For many who grew up in the pre-email era, the handwritten letters we've received from loved ones are treasured mementos of our lives and relationships. In the age of email and instant messaging, such "snail mail" letters are often disparaged as an outmoded system and have become increasingly rare. Though technology has made communication easier and faster, did we also lose something irreplaceable in the bargain?

Yes, says John T. Harwood, senior director of teaching and learning with technology, part of Penn State's Information Technology Services. "When my grandmother wrote me a personal letter, it was a single copy and was all the more precious. Now some people write one email to their whole family and it's not as personal."

Technology is a double-edged tool, believes Harwood. "At its very best, online communication is profoundly democratizing," he notes. One study suggests that ninety percent of American college students have an account on Facebook, a leading social networking Web site. Twenty-five percent of students write a web-log, or blog. "Students are using the Web to comment on society and question what they experience in the world," Harwood says. Penn State is encouraging this trend by rolling out a new service making blog-publishing easier for faculty, staff and students. (A pilot version begins Sept. 24 at http://blogs.psu.edu.)

Yet, Harwood cautions, "We are creating huge amounts of wonderfully expressive human communication through email, blogs, and instant messaging but a lot of this is not going to survive for very long—or no one will be able to access it." Our immense volume of electronic communication only exists as long as its medium does, he explains. "If you want to know what a departmental Web site looked like 10 years ago, we don't have it.

"In my basement," Harwood adds, "I have files stored on two PCs from the mid-1980s, the age of floppy discs. Since floppies have gone the way of eight-track tapes and are useless to today's computers, those files are trapped with no way to retrieve them. The computers will eventually be recycled and the files lost."

Digital communication change represents a loss to our cultural and historical record as well, he says. "When future scholars search for correspondence to better understand the great leaders and artists of our times, what will they find and how will they find it?"

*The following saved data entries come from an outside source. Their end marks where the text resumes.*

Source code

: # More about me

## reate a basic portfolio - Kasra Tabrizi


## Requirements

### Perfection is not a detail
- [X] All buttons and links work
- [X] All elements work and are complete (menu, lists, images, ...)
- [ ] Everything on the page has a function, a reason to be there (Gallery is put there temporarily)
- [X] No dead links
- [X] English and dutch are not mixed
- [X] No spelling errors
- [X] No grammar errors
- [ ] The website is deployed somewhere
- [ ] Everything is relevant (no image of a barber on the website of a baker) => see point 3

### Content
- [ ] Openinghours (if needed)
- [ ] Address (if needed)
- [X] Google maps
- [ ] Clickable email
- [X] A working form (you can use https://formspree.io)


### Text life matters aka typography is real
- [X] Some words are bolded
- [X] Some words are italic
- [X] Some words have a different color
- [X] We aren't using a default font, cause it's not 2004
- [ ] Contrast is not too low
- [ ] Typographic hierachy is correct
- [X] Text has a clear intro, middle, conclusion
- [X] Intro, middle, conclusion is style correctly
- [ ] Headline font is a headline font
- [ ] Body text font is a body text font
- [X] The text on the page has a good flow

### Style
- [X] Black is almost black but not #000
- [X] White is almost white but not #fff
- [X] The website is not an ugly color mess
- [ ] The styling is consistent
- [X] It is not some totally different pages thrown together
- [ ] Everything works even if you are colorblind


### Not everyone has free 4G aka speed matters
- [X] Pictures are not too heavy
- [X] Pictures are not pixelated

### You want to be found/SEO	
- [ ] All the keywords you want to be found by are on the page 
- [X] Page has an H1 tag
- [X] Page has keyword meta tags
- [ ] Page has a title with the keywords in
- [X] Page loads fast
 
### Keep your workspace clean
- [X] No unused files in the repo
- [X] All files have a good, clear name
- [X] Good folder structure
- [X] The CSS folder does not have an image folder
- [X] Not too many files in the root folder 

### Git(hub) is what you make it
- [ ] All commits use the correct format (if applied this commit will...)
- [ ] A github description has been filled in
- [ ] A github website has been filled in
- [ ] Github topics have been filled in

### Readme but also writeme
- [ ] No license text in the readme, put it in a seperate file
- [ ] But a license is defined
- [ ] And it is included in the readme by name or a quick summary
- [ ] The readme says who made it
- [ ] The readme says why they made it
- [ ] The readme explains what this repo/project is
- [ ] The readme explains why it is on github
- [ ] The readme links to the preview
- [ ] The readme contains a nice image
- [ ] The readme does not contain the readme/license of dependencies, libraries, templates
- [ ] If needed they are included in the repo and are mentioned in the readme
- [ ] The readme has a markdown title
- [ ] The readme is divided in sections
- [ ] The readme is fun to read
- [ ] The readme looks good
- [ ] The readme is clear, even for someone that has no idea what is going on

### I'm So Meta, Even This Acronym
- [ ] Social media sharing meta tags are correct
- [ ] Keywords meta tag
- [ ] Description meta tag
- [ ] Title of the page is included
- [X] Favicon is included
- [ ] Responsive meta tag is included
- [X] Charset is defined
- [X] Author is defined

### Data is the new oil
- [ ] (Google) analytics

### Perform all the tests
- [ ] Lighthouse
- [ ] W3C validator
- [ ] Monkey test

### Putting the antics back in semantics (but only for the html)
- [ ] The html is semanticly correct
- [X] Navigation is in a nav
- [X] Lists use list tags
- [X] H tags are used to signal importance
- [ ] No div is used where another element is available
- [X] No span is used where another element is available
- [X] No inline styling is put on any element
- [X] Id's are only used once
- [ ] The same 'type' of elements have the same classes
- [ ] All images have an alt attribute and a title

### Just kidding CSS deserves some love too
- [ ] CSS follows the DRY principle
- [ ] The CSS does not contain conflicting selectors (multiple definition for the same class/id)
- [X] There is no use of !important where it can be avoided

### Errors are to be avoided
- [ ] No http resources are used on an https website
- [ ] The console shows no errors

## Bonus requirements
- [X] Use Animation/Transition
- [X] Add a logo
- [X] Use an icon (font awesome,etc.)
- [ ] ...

Sometimes paper is better, believes Harwood. For example, writer Ernest Hemingway meticulously saved his manuscripts, un-sent letters, recipes and receipts. This paper record has allowed Penn State Hemingway scholar Sandra Spanier to track down Papa's letters all over the world and collect them in an annotated 12-volume edition to be published by Cambridge University Press. "Fifty years from now," Harwood says, "where will historians like Spanier be when they're looking for their data?"

While Harwood predicts that the march of technology will continue to yield better, more powerful search engines, "you can only search what has been preserved and digitized. Who will fund the preservation efforts? Individuals have no hope of creating a durable archive unless they print out everything and save it—a truly daunting task."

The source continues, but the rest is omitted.